REQUIRED WORK: Each line from the one containing "merőleges sajátvektora." through the end of the records below must be repeated exactly, and no other line.

INFORMATION:
Start of Block

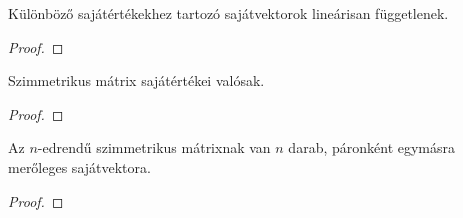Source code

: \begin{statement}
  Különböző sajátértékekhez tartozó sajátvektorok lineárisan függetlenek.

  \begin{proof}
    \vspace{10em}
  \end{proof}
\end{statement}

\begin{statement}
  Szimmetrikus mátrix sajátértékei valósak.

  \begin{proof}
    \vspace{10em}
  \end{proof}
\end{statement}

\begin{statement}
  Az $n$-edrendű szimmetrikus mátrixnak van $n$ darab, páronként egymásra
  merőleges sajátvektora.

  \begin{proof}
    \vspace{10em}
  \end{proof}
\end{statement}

End of Block

EXPECTED ANSWER:
  merőleges sajátvektora.

  \begin{proof}
    \vspace{10em}
  \end{proof}
\end{statement}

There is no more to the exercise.